By Doug Desjardins  
   March 27, 2017

The failed GOP proposal would have saddled the state with $18.5 billion in Medicaid cuts alone, analysis shows.

This story originally appeared in California Healthfax.

If passed, the American Health Care Act's (AHCA) proposed changes to Medicaid would result in an additional $5.8 billion in costs to California by 2020 and more than $24 billion by 2027, a state analysis estimated.

The state Department of Health Care Services (DHCS) and the Department of Finance analyzed the impact of several changes proposed under the AHCA.

Those changes include funding Medicaid on a per-capita basis, freezing Medicaid expansion in 2020, and reduce funding for programs such as In-Home Supportive Services (IHSS). House leadership withdrew the AHCA last week because the legislation lacked the votes to pass.

In a March 21 letter to California Secretary of Health & Human Services Diana Dooley, DHCS director Jennifer Kent said the analysis used current Medi-Cal spending levels to measure the impact of the spending cuts proposed under the AHCA.


Covered California Enrollment Beats Projections


The largest spending cut would result from the proposal to end new enrollment for Medicaid expansion and to shift 50% of funding for Medicaid expansion to states, down from the current federal share of 90%, according to the analysis.

California has added more than 3.8 million enrollees to Medi-Cal under Medicaid expansion.

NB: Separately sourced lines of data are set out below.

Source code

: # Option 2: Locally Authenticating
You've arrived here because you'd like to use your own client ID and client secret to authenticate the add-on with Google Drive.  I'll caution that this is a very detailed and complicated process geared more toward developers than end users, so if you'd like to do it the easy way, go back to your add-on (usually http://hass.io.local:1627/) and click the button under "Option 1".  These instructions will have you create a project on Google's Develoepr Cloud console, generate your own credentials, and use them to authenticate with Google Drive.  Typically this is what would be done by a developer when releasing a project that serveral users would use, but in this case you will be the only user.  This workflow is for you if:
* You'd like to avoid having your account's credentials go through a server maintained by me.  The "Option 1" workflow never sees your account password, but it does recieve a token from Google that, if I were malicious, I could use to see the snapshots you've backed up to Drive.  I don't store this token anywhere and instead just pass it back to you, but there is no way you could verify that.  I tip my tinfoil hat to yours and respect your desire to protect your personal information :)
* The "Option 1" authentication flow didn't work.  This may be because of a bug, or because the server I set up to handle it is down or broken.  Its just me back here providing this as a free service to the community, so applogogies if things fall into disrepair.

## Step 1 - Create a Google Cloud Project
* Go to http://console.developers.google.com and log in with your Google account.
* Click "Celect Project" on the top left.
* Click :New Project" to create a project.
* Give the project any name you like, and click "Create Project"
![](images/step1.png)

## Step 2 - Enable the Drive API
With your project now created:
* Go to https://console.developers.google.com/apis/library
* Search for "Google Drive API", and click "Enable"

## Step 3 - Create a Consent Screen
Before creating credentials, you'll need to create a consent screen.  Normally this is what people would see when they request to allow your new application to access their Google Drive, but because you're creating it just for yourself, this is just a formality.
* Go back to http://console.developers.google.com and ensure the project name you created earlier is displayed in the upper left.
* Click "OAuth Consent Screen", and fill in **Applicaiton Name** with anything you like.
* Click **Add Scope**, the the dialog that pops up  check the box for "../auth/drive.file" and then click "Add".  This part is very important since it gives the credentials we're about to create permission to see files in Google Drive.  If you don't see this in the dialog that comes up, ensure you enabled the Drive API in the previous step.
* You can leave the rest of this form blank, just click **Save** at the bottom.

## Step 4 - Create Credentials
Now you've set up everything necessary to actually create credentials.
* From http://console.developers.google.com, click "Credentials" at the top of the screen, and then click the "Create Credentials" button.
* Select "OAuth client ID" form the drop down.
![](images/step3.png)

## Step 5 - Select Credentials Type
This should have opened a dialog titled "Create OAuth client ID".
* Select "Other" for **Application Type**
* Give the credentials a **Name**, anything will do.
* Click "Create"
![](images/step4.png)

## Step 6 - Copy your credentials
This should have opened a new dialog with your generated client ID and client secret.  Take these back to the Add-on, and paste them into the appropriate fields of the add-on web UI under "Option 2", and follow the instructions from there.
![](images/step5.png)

"This change represents the most significant costs to states, especially those that have expanded their Medicaid programs," Kent wrote. "We estimate this will cost $4.8 billion in 2020 and grow to over $18.5 billion in 2027."

The DHCS did not offer proposals for how the state would be able to pay for the additional costs.

The analysis also estimates the proposal to shift more costs to states by funding Medicaid on a block grant model based on per-capita spending would add more than $5 billion in costs by 2027.

"In spite of continued efforts to run a cost-effective program, we expect Medi-Cal expenditures to exceed expenditures allowed under the proposed cap," said Kent.

"Consequently, we estimate California will be responsible for a state share of approximately $680 million in 2020, growing to $5.3 billion by 2027."